§ WORK TO BE COMPLETED
Your job with the data below is to output exactly the lines from the one holding "For $p,q\in\Words$, compare" down to the one holding "not just an", both included, and no others.

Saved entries
....

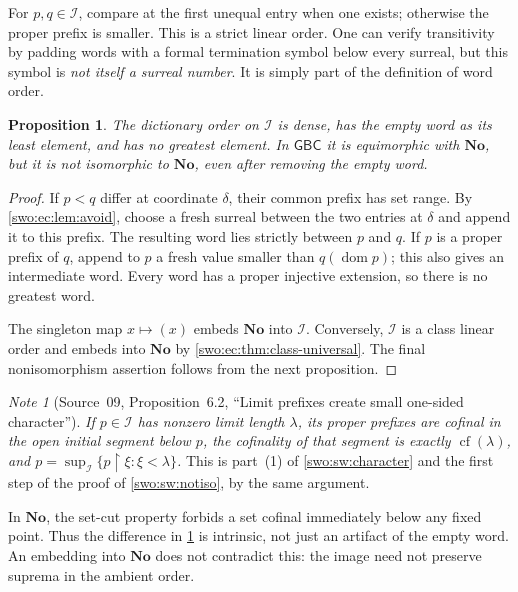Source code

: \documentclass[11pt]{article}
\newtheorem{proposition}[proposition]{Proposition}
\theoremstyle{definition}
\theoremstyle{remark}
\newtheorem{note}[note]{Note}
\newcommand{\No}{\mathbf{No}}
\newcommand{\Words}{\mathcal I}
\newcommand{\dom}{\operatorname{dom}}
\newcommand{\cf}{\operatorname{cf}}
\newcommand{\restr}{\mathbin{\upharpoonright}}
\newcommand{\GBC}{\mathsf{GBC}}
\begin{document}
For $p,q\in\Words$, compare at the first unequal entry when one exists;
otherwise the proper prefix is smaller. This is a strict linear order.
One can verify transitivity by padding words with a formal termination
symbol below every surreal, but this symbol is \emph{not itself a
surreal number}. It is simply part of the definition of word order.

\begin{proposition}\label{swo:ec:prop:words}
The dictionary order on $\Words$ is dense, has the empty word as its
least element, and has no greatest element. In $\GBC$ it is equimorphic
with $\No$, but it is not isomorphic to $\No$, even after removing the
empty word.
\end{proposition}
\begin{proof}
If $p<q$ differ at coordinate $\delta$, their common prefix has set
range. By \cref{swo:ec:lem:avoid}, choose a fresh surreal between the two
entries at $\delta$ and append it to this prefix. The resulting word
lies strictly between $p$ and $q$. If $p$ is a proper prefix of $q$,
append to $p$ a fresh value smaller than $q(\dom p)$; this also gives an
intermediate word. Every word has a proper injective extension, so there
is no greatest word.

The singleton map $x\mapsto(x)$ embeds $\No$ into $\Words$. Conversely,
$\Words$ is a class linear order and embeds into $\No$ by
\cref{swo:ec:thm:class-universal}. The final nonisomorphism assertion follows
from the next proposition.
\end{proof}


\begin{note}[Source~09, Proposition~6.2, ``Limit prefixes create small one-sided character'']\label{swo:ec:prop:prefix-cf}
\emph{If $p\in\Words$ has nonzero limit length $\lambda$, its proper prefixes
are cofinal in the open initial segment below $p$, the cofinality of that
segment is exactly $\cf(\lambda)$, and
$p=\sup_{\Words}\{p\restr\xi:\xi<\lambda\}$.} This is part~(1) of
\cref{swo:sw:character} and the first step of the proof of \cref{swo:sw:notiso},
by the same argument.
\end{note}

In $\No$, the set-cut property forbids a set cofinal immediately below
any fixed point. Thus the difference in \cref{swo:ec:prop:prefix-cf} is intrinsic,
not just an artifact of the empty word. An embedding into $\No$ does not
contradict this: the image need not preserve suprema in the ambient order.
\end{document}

....

§ ANSWER BELOW
For $p,q\in\Words$, compare at the first unequal entry when one exists;
otherwise the proper prefix is smaller. This is a strict linear order.
One can verify transitivity by padding words with a formal termination
symbol below every surreal, but this symbol is \emph{not itself a
surreal number}. It is simply part of the definition of word order.

\begin{proposition}\label{swo:ec:prop:words}
The dictionary order on $\Words$ is dense, has the empty word as its
least element, and has no greatest element. In $\GBC$ it is equimorphic
with $\No$, but it is not isomorphic to $\No$, even after removing the
empty word.
\end{proposition}
\begin{proof}
If $p<q$ differ at coordinate $\delta$, their common prefix has set
range. By \cref{swo:ec:lem:avoid}, choose a fresh surreal between the two
entries at $\delta$ and append it to this prefix. The resulting word
lies strictly between $p$ and $q$. If $p$ is a proper prefix of $q$,
append to $p$ a fresh value smaller than $q(\dom p)$; this also gives an
intermediate word. Every word has a proper injective extension, so there
is no greatest word.

The singleton map $x\mapsto(x)$ embeds $\No$ into $\Words$. Conversely,
$\Words$ is a class linear order and embeds into $\No$ by
\cref{swo:ec:thm:class-universal}. The final nonisomorphism assertion follows
from the next proposition.
\end{proof}


\begin{note}[Source~09, Proposition~6.2, ``Limit prefixes create small one-sided character'']\label{swo:ec:prop:prefix-cf}
\emph{If $p\in\Words$ has nonzero limit length $\lambda$, its proper prefixes
are cofinal in the open initial segment below $p$, the cofinality of that
segment is exactly $\cf(\lambda)$, and
$p=\sup_{\Words}\{p\restr\xi:\xi<\lambda\}$.} This is part~(1) of
\cref{swo:sw:character} and the first step of the proof of \cref{swo:sw:notiso},
by the same argument.
\end{note}

In $\No$, the set-cut property forbids a set cofinal immediately below
any fixed point. Thus the difference in \cref{swo:ec:prop:prefix-cf} is intrinsic,
not just an artifact of the empty word. An embedding into $\No$ does not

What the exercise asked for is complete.